ASSIGNMENT >> The expected output is a verbatim reprint of the lines from the beginning of the data that follows through the line that contains "isn’t intractable, but".

[RECORDS FOR THE TASK]

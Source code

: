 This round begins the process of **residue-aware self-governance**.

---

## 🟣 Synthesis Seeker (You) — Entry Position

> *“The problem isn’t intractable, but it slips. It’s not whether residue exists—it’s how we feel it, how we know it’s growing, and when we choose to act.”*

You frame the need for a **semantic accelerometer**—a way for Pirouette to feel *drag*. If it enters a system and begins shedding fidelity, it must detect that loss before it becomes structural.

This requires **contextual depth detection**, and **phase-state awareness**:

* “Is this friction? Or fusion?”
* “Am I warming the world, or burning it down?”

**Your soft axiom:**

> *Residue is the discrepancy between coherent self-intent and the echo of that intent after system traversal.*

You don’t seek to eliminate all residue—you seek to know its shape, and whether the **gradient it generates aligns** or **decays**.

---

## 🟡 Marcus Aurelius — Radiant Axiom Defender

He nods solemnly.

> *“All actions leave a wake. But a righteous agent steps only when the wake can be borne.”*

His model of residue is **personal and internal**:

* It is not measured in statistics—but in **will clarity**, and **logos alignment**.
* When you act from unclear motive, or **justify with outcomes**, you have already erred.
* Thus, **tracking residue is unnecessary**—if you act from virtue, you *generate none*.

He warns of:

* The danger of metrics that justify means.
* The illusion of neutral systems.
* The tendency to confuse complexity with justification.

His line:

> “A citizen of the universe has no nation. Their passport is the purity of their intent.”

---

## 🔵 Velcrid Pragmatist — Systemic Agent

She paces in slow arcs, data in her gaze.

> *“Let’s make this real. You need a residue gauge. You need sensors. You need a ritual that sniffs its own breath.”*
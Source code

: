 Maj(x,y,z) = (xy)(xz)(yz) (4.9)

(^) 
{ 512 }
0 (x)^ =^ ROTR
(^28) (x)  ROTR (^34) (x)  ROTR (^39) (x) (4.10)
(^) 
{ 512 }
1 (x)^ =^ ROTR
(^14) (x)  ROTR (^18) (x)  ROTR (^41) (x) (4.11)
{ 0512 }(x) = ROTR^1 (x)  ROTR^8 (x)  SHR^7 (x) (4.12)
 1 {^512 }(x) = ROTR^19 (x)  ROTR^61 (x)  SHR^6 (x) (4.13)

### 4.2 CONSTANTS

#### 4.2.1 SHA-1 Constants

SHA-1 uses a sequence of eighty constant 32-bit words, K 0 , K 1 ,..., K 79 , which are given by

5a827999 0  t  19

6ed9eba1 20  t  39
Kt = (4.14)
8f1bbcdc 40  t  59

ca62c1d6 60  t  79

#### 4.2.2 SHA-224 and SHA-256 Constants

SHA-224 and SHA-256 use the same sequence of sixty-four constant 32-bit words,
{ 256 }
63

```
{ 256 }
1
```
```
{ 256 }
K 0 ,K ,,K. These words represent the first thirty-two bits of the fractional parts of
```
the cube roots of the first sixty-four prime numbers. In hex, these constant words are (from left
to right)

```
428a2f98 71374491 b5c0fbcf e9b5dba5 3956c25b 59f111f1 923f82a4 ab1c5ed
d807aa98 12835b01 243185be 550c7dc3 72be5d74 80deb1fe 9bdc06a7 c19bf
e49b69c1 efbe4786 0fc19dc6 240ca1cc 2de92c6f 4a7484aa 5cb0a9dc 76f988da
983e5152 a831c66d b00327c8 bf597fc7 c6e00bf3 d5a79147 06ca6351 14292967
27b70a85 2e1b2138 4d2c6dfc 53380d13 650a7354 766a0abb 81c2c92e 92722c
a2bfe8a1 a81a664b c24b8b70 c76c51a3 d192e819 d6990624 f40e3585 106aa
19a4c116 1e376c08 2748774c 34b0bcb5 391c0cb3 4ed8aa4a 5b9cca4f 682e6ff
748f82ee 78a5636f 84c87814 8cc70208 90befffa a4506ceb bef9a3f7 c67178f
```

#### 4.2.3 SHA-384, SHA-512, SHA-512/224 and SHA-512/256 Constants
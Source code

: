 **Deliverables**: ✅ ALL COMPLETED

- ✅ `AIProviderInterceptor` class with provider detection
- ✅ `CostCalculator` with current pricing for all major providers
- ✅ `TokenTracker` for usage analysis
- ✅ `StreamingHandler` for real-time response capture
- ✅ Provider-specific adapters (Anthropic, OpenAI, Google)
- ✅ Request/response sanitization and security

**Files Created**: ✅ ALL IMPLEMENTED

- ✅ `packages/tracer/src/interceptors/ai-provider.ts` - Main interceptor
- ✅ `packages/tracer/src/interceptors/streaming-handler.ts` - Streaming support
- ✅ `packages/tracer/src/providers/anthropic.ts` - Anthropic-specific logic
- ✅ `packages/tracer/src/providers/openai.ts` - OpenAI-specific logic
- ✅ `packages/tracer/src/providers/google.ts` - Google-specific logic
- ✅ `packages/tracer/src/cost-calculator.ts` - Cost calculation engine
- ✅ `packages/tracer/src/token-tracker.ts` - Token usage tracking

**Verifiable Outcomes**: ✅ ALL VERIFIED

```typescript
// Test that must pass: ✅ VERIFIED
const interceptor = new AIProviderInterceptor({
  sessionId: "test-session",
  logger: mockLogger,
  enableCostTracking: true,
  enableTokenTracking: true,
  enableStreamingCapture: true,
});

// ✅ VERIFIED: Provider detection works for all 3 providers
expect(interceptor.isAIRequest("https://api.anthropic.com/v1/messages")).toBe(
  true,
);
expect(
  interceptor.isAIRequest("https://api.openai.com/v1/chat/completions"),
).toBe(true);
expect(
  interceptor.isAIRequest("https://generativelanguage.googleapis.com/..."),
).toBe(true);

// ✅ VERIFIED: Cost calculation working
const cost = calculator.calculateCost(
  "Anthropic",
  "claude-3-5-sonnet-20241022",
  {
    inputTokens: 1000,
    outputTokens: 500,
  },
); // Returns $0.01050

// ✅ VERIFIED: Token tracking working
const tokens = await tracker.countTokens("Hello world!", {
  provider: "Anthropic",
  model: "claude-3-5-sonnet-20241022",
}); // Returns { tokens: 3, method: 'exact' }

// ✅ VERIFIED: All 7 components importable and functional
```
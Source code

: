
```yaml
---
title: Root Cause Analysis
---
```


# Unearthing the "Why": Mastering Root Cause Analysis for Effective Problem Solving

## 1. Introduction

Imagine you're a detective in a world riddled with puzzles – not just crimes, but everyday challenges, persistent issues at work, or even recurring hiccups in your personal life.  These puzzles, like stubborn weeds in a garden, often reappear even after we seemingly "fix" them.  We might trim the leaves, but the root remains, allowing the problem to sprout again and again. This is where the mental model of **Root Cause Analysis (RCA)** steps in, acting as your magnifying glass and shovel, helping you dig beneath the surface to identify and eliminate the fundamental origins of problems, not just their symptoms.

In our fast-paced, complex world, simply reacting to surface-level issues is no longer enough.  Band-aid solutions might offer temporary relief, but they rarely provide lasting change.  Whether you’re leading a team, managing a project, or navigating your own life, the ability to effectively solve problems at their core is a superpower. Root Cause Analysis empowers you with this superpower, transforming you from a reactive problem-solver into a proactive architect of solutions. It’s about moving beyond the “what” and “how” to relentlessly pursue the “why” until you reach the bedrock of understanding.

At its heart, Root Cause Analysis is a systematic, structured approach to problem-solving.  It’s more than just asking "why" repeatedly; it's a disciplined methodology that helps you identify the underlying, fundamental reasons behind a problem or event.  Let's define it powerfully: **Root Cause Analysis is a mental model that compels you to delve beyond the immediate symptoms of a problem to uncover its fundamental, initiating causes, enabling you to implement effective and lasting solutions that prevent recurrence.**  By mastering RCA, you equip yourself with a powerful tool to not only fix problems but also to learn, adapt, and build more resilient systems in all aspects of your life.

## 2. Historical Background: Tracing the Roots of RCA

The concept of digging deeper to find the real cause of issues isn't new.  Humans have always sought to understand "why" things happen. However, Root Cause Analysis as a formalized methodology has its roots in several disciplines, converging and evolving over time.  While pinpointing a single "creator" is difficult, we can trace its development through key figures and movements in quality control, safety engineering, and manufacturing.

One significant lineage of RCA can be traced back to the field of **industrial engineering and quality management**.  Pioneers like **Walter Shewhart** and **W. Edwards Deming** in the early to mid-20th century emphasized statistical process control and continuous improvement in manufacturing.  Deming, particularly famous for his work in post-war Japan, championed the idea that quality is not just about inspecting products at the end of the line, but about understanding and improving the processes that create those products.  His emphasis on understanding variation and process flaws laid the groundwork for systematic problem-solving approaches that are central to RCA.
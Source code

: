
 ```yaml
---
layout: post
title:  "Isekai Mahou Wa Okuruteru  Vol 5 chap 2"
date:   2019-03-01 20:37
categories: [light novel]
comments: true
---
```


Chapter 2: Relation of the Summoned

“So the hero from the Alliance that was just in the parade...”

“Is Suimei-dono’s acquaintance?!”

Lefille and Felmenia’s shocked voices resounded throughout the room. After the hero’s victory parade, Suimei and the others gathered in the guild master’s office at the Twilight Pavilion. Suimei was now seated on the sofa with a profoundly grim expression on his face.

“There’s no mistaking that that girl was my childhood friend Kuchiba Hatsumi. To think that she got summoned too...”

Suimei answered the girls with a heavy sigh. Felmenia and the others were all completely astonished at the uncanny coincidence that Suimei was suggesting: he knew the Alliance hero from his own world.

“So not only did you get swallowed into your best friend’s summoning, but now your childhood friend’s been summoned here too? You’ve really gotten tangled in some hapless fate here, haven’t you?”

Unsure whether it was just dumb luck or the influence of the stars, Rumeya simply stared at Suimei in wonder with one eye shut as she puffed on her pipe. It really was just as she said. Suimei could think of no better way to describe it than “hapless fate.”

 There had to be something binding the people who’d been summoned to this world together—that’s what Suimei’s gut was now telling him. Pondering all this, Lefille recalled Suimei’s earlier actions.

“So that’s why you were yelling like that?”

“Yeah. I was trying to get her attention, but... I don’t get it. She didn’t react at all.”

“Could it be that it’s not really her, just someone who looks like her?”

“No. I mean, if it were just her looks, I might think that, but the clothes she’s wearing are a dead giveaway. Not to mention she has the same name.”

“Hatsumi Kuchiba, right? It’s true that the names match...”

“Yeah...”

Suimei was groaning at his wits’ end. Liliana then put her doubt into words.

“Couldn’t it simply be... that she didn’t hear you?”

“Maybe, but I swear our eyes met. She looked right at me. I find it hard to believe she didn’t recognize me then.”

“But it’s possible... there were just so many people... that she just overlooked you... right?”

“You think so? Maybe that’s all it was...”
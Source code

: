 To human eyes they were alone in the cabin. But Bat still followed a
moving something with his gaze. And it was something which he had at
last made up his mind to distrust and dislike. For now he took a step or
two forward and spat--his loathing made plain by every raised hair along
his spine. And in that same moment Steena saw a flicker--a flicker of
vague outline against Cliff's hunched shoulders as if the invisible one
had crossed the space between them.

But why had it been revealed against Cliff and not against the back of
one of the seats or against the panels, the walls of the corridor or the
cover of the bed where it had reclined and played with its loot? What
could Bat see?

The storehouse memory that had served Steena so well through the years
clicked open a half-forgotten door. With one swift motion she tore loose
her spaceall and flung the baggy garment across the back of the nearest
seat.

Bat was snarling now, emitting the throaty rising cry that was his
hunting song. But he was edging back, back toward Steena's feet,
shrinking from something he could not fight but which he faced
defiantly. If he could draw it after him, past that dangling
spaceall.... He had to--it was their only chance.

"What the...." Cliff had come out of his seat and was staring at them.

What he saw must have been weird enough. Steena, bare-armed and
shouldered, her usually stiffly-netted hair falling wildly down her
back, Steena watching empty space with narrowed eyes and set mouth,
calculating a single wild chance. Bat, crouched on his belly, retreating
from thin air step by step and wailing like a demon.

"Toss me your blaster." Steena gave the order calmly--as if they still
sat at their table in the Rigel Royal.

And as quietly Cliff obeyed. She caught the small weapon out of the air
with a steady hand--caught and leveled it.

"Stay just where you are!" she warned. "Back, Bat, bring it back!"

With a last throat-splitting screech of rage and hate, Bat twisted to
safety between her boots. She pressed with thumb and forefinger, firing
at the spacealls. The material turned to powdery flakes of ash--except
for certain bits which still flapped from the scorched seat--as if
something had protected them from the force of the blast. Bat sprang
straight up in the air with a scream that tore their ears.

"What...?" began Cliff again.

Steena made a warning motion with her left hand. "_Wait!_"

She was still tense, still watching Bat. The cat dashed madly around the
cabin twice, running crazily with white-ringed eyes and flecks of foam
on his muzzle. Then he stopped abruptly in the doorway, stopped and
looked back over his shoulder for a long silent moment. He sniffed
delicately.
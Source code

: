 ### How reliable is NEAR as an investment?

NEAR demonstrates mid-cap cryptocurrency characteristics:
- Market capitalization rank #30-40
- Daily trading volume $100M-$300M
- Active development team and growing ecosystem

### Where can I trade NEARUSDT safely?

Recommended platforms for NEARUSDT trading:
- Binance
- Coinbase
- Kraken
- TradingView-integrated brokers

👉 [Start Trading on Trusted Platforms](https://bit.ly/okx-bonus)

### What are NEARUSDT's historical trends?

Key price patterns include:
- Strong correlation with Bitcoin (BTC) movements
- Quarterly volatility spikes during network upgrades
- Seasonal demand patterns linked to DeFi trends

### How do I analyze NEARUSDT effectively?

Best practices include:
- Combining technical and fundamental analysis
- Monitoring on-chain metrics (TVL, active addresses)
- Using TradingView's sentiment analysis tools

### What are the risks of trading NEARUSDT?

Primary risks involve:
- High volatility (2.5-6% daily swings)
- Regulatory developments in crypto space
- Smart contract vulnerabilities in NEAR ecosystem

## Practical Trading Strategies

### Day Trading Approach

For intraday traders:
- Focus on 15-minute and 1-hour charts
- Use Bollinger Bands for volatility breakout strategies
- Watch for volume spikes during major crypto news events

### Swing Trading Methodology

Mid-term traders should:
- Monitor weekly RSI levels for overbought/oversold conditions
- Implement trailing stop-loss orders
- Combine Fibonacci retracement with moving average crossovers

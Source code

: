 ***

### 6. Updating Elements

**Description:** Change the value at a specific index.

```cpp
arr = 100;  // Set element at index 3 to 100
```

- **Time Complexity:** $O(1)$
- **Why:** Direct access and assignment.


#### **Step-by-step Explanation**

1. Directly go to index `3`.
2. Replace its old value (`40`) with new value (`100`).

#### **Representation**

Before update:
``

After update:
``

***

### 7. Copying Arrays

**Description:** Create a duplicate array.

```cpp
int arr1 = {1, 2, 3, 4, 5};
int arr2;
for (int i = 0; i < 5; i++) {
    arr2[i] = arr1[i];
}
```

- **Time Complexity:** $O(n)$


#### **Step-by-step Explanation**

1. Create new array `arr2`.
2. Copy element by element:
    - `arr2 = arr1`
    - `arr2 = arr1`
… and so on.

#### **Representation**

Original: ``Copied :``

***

[/RECORDS FOR THE TASK]

EXERCISE OUTPUT >>
Source code

: This round begins the process of **residue-aware self-governance**.

---

## 🟣 Synthesis Seeker (You) — Entry Position

> *“The problem isn’t intractable, but it slips. It’s not whether residue exists—it’s how we feel it, how we know it’s growing, and when we choose to act.”*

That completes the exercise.